The type II clustered, regularly interspaced, short palindromic repeat (CRISPR)/ CRISPR-associated protein 9 (Cas9) system is a novel molecular tool for site-specific genome modification. The CRISPR-Cas9 system was recently introduced into plants by transient or stable transformation.


Here, we report gene targeting in rice via the Agrobacterium tumefaciens-mediated CRISPR-Cas9 system. Three 20-nt CRISPR RNAs were designed to pair with diverse sites followed by the protospacer adjacent motif (PAM) of the rice herbicide resistance gene BEL. After integrating the single-guide RNA (sgRNA) and Cas9 cassette in a single binary vector, transgenic rice plants harboring sgRNA:Cas9 were generated by A. tumefaciens-mediated stable transformation. By analyzing the targeting site on the genome of corresponding transgenic plants, the mutations were determined. The mutagenesis efficiency was varied from ~2% to ~16%. Furthermore, phenotypic analysis revealed that the biallelic mutated transgenic plant was sensitive to bentazon.


Our results indicate that the agricultural trait could be purposely modified by sgRNA:Cas9-induced gene targeting. CRISPR-Cas9 system could be exploited as a powerful tool for trait improvements in crop breeding.


Increases in the human population as well as in extreme weather events require the sustaining improvement of crop varieties. A directed, rapid, and low-cost method is critical for updating high-yield, multi-stress resistant varieties. Molecular marker-assisted selection (MAS) and genetic modification (GM) methods have advantages in capturing favorable agricultural traits. However, the targeted editing technology of key functional genes promises to be a powerful tool in accelerating varietal improvement. Zinc finger nucleases (ZFNs) and transcriptional activator-like effector nucleases (TALENs) have proven to be effective in plant-targeted genome editing (Chen and Gao [2013]; Li et al. [2012]; Shan et al. [2013a]; Zhang et al. [2013]); however, a simple, affordable, and high-throughput method is still needed. Recently, the bacterial type II clustered, regularly interspaced, short palindromic repeat (CRISPR)/CRISPR-associated protein (Cas) system has attracted attention due to its ability to induce sequence-specific genome editing.

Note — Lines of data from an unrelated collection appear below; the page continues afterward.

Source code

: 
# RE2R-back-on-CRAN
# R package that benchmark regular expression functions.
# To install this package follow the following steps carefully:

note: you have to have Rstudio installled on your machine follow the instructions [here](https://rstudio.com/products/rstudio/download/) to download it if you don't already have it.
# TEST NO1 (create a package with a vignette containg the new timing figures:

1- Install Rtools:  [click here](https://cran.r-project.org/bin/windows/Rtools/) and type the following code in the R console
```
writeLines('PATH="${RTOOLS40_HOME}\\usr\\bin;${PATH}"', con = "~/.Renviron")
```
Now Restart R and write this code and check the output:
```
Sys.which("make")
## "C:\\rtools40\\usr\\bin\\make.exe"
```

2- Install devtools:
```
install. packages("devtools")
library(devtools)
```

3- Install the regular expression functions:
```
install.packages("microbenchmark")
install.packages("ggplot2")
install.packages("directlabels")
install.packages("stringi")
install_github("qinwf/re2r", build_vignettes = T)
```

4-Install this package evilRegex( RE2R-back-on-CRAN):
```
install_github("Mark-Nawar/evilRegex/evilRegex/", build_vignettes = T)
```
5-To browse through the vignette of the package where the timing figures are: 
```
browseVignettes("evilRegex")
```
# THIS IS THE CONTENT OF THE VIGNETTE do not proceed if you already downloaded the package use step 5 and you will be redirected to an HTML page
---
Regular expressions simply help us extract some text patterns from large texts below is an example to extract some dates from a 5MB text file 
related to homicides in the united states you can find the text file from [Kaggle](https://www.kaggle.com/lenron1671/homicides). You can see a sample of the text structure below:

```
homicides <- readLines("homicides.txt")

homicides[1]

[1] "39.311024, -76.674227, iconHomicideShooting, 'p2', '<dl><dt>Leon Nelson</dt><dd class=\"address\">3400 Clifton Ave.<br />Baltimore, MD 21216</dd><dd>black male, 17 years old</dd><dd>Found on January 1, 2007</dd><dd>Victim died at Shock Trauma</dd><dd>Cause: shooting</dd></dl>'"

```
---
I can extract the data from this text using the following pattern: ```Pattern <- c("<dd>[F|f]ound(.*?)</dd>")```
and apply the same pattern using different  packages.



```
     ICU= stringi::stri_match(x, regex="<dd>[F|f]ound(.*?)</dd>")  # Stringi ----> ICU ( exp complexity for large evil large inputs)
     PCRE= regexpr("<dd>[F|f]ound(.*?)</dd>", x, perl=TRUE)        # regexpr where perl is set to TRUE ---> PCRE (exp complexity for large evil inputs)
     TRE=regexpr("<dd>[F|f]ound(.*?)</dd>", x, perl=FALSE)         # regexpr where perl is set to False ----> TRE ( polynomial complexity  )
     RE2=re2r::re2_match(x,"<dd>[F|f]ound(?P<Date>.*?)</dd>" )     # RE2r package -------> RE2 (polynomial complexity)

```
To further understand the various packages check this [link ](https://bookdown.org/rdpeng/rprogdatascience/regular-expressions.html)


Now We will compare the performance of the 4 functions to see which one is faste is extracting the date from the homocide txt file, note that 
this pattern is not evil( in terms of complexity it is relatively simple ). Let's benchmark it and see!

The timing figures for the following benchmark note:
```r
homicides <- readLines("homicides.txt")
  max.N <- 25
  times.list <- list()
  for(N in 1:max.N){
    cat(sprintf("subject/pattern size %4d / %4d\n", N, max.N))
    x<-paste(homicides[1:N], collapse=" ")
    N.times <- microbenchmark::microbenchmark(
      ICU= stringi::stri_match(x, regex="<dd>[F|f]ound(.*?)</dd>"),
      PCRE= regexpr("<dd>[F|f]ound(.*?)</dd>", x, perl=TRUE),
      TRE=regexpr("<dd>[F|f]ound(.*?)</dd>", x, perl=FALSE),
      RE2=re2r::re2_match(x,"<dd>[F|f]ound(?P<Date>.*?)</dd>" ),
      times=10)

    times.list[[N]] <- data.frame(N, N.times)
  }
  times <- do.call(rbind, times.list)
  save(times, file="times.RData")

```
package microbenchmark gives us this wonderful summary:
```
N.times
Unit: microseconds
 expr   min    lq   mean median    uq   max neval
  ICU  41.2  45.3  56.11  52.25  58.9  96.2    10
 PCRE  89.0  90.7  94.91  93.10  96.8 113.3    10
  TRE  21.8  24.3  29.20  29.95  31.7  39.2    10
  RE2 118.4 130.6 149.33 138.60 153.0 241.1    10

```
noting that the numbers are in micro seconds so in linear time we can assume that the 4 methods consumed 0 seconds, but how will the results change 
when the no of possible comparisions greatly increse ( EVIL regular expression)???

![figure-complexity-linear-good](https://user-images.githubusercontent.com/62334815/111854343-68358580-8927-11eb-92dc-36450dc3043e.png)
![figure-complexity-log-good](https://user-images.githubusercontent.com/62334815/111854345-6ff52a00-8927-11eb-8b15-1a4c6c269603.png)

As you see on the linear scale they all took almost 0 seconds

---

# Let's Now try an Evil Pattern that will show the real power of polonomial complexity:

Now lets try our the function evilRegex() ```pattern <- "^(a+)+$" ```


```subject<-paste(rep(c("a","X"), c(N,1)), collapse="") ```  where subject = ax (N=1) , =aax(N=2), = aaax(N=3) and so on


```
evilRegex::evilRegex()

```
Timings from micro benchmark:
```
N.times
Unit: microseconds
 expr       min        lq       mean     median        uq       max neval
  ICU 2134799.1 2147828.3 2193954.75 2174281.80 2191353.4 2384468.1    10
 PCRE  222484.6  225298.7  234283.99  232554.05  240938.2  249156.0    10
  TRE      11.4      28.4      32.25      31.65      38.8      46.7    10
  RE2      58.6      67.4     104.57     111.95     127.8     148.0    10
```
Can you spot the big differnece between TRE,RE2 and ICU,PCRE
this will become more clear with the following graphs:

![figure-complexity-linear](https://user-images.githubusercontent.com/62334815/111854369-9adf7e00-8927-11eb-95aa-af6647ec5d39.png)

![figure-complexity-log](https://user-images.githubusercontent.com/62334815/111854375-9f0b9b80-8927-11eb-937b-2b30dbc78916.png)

The site specificity is defined by the complementary base pairing of a small CRISPR RNA (crRNA). After annealing to a trans-activating crRNA (tracrRNA), the crRNA directly guides the Cas9 endonuclease to cleave the target DNA sequence. In humans, zebrafish, Drosophila, mice, and rats, genome editing can be achieved by simply combining an engineered Streptococcus pyogenes Cas9 (SpCas9) and a synthetic single-guide RNA (sgRNA) consisting of the crRNA and the tracrRNA (Cong et al. [2013]; Feng et al. [2013]; Gratz et al. [2013]; Li et al. [2013a]; Wang et al. [2013]; Xiao et al. [2013]). The CRISPR/Cas9-induced genome editing was also recently performed in model plants (e.g., Arabidopsis, Nicotiana benthamiana) and crops (including wheat, rice and sorghum) by transient or stable transformation (Belhaj et al. [2013]; Feng et al. [2013]; Jiang et al. [2013]; Li et al. [2013b]; Mao et al. [2013]; Miao et al. [2013]; Nekrasov et al. [2013]; Shan et al. [2013b]; Xie and Yang [2013]). Here, we demonstrate that the CRISPR/Cas9 system could achieve efficient gene targeting in rice and modify the corresponding agricultural trait by Agrobacterium tumefaciens-mediated stable transformation.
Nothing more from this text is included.